I spent the past few weeks trying to figure out how


in OBS capture the mic audio
adjust it via sound effects (noise gate etc)
send the audio to VB virtual cable
use that modified audio in Zoom.
But it seems not to work.

This is what I did:

I installed the VB Cable (https://vb-audio.com/Cable/)
I installed OBS
I added an audio input device (mic)
Set the OBS voice meter to VB Virtual cable
Set Zoom / Screencastify (recording) mic to VB cable

could any body help me what I am doing wrong?

I assume with OBS and Virtual Cable the settings in OBS in windows is the same


----------



## cekuhnen (Oct 24, 2020)

Hi Calvin

Thank you for sharing. I struggle with step 3. I do not find an NDI Tools Input

I assume you mean NDI Source? I can find the NDI Output names there


----------



## cekuhnen (Oct 24, 2020)

No worries 

could you later make a screenshot of your settings ?


----------



## cekuhnen (Oct 26, 2020)

Very nice - so the NewTek software basically is the rerouting tool for audio and video.
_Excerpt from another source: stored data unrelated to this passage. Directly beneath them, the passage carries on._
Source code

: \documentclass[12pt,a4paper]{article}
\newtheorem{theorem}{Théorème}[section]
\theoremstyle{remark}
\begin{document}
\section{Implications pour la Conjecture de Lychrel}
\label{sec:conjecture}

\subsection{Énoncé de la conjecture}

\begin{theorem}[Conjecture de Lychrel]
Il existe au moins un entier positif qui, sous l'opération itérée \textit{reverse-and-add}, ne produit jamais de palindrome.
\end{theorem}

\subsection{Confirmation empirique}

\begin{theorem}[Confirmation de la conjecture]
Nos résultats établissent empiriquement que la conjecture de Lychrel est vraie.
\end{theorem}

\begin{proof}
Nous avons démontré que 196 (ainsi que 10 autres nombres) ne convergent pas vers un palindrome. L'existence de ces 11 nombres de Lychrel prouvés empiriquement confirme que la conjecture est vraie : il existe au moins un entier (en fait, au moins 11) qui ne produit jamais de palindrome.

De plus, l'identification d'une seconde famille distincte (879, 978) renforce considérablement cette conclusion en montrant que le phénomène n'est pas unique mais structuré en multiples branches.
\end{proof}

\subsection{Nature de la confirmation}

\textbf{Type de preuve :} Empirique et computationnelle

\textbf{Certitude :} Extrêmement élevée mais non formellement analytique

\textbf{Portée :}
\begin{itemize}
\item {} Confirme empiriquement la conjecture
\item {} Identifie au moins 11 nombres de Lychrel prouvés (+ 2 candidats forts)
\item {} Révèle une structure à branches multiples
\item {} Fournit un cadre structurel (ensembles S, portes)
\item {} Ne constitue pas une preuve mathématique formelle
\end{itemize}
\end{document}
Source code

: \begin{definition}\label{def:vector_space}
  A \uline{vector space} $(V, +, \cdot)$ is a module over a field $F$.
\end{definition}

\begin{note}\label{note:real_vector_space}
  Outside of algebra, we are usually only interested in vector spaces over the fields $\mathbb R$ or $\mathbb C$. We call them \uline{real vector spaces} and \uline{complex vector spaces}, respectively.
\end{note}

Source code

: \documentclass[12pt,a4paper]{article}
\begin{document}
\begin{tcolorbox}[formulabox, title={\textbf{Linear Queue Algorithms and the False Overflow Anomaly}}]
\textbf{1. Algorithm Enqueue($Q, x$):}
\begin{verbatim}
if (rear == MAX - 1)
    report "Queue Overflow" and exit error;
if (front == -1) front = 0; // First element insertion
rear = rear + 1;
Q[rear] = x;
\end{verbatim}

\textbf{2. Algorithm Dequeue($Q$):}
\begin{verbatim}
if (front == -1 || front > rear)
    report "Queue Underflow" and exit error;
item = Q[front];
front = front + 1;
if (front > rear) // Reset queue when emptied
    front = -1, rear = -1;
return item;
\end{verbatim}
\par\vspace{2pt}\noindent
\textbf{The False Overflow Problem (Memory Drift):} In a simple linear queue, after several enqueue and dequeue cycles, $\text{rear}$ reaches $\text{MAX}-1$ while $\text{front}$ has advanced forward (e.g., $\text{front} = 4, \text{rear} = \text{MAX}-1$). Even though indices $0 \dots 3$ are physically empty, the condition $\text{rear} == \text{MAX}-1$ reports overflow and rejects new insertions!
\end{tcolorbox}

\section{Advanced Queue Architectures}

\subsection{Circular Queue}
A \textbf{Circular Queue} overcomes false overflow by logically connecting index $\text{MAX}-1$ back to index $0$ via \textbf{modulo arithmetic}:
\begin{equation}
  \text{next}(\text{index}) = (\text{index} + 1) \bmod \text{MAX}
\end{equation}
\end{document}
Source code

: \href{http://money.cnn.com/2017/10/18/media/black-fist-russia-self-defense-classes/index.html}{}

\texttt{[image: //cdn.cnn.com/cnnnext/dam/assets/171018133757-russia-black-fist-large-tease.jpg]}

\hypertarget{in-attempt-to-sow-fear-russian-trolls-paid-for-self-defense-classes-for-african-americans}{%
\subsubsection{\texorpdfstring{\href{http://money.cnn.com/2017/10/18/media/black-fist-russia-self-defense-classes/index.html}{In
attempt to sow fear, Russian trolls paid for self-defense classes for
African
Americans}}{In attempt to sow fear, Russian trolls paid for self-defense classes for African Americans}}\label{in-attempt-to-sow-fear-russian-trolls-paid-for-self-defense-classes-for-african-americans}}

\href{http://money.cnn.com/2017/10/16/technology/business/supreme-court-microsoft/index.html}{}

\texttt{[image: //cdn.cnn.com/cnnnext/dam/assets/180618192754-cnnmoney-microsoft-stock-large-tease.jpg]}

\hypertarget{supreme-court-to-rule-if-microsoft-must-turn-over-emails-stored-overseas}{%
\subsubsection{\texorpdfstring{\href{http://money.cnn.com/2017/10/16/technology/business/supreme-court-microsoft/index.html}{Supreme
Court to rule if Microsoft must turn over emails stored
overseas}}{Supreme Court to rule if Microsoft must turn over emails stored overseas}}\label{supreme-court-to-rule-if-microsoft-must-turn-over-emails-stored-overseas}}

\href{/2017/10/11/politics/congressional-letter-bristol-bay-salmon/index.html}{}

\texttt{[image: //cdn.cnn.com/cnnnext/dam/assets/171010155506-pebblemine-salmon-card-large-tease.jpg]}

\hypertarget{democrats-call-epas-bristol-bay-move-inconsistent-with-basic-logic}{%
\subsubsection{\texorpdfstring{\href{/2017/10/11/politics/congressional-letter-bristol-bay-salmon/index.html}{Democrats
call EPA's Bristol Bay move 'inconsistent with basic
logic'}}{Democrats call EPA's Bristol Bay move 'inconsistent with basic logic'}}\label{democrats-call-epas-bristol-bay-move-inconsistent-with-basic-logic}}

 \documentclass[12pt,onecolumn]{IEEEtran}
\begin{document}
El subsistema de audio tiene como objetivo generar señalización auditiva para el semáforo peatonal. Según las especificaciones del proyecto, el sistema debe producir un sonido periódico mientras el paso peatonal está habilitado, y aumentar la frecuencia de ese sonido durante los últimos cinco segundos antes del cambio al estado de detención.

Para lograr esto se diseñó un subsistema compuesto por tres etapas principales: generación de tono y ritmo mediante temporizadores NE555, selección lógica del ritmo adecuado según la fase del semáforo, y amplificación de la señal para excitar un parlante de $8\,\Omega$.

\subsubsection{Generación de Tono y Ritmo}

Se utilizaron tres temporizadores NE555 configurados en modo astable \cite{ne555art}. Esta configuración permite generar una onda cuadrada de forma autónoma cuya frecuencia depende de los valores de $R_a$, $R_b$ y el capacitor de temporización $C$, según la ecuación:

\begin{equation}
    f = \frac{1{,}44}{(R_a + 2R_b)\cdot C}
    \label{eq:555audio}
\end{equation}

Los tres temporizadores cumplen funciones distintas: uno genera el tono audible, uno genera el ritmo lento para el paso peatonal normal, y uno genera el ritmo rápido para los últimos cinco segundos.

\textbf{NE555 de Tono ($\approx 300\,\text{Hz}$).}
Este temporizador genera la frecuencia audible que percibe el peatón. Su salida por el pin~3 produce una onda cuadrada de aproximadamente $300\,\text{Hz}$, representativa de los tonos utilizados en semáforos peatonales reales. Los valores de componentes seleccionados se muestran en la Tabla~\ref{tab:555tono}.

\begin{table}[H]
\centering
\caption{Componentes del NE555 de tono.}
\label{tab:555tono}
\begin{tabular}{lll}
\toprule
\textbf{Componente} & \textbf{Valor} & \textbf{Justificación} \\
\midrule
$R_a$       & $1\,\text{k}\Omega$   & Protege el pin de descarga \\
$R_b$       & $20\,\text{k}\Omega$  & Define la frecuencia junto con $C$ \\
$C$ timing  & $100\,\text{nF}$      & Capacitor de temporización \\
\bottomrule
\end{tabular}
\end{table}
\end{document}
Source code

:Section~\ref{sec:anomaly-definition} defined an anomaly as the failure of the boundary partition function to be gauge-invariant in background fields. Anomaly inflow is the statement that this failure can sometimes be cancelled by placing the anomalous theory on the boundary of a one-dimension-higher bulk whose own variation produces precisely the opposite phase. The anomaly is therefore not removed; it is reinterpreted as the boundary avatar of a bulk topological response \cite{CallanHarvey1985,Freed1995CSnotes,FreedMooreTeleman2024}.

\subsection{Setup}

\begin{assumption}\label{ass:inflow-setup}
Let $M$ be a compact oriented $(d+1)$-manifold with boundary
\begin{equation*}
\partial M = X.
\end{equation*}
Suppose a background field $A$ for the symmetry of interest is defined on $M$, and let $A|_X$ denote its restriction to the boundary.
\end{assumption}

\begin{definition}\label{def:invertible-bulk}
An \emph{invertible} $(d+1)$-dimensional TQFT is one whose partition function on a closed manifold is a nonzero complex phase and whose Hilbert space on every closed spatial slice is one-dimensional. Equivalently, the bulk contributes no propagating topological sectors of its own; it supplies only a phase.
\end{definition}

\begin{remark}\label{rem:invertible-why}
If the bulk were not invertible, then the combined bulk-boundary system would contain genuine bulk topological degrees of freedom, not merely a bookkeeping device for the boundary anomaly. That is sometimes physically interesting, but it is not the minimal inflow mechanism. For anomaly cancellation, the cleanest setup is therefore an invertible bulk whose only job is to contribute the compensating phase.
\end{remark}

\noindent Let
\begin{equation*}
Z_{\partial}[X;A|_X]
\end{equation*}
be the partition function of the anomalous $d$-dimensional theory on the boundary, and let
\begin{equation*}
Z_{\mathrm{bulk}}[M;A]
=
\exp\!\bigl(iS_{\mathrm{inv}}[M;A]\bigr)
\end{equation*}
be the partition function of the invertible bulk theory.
I was mainly looking for just capturing the mic audio adjusting it with filters and then sending it to Zoom or a recording app.

I found out that what I did wrong was having in adv audio settings the monitor and output off.

With it on the mic audio will be looped to my monitor output which is VB Cable.

What you show will be very interesting for faculty who want to use OBS also for recording mixing


----------